• _Directions for this task_:
Using the entries that follow, write out the line containing "- [ ] physics: # cmems | hycom", the line containing "- [ ] atm: # era5 | ecmwf | gfs", and every line between them, exactly and nothing else.

[Document images with source code]
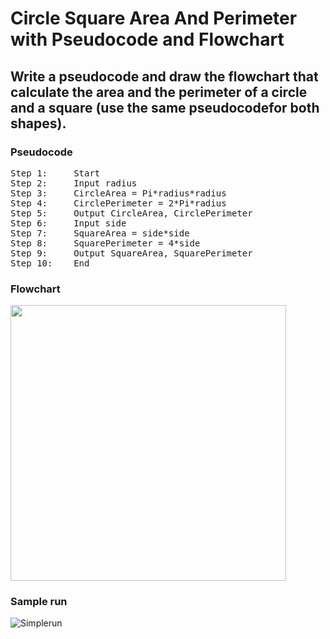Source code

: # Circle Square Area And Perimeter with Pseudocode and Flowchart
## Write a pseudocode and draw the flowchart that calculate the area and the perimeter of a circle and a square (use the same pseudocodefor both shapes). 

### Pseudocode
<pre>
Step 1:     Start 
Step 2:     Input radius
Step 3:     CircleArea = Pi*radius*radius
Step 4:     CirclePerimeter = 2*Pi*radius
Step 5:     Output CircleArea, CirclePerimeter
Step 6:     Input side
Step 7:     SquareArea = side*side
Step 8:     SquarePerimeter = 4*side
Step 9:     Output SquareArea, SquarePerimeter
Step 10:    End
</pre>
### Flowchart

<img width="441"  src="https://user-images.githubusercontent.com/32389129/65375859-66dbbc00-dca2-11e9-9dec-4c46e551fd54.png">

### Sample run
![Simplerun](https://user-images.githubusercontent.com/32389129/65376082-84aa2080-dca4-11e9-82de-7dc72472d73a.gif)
--
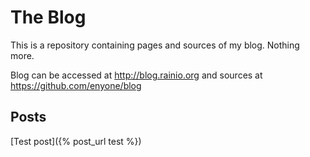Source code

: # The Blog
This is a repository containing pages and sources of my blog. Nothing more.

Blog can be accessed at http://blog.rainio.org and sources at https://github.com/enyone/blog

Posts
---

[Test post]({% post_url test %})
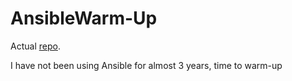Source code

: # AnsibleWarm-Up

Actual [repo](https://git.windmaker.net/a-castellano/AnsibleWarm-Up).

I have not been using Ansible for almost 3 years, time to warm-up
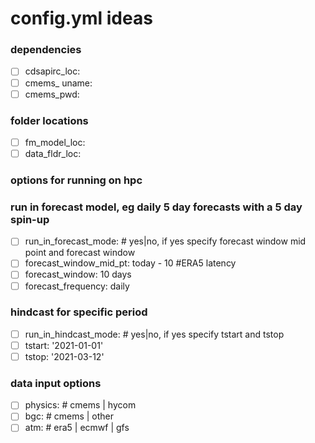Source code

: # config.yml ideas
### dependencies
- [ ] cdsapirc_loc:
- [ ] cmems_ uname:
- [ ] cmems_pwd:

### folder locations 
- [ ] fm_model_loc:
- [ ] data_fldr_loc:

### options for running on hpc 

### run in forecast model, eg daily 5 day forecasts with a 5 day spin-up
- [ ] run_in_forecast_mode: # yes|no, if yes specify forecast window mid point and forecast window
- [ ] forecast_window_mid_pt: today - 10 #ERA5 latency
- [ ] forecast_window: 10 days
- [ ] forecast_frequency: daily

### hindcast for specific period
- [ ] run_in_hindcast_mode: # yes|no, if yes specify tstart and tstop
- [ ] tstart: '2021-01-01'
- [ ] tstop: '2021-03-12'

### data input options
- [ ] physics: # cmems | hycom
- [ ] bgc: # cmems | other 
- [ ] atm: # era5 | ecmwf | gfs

• _Result_:
- [ ] physics: # cmems | hycom
- [ ] bgc: # cmems | other 
- [ ] atm: # era5 | ecmwf | gfs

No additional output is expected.